* [Data]
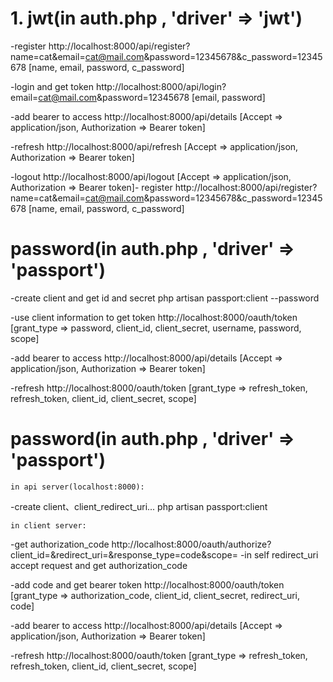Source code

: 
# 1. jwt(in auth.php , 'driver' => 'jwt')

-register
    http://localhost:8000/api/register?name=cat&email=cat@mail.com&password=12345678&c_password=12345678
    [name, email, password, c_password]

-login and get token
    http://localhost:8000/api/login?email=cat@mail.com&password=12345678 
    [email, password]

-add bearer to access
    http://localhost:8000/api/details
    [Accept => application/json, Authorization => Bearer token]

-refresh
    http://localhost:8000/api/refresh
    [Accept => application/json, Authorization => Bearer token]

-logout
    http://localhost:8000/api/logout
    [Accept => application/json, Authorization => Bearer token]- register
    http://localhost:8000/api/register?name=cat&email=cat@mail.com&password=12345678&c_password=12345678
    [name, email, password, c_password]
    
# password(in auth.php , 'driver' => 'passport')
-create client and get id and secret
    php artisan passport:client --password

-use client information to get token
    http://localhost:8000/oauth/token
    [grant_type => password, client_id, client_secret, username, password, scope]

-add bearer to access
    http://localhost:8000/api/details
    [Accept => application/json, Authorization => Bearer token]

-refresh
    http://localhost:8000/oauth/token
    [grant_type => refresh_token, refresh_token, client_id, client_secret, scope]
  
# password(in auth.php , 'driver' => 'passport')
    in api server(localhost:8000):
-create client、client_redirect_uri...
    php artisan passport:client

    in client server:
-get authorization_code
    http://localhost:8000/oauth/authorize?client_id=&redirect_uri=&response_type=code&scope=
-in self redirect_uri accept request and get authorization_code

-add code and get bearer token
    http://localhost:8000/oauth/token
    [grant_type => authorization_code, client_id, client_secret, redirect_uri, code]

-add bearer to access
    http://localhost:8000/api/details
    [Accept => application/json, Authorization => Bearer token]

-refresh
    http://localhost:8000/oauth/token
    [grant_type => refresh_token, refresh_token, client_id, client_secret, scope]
--
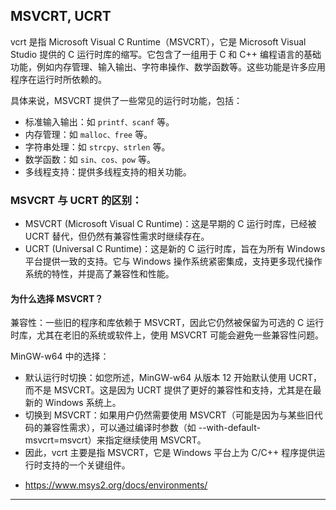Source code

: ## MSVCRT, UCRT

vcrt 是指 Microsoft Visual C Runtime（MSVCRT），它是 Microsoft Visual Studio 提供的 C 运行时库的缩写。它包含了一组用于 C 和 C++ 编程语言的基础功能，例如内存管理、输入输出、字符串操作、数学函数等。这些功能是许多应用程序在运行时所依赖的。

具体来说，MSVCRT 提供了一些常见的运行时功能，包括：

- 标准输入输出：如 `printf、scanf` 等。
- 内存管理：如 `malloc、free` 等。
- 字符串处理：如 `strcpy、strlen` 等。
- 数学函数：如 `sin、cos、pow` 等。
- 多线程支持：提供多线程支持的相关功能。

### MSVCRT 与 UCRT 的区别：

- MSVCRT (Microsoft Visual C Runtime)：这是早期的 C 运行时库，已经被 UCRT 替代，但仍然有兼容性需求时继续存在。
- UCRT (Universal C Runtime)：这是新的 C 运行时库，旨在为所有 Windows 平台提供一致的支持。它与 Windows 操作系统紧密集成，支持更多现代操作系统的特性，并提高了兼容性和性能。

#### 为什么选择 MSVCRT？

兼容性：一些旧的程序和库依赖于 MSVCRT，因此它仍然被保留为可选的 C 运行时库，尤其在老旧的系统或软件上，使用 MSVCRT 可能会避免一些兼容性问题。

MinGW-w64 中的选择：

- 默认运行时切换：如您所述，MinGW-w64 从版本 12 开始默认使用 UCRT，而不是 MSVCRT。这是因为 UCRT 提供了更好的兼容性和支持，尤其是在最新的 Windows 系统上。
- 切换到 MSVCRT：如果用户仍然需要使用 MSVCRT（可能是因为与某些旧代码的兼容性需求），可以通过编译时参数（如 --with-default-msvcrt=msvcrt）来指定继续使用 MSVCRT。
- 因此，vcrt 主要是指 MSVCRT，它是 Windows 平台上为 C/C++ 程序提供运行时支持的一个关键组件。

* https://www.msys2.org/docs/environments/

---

* [Required work] Each line above that contains "artisan" counts once; report the resulting number and nothing else.

* [Written answer] 2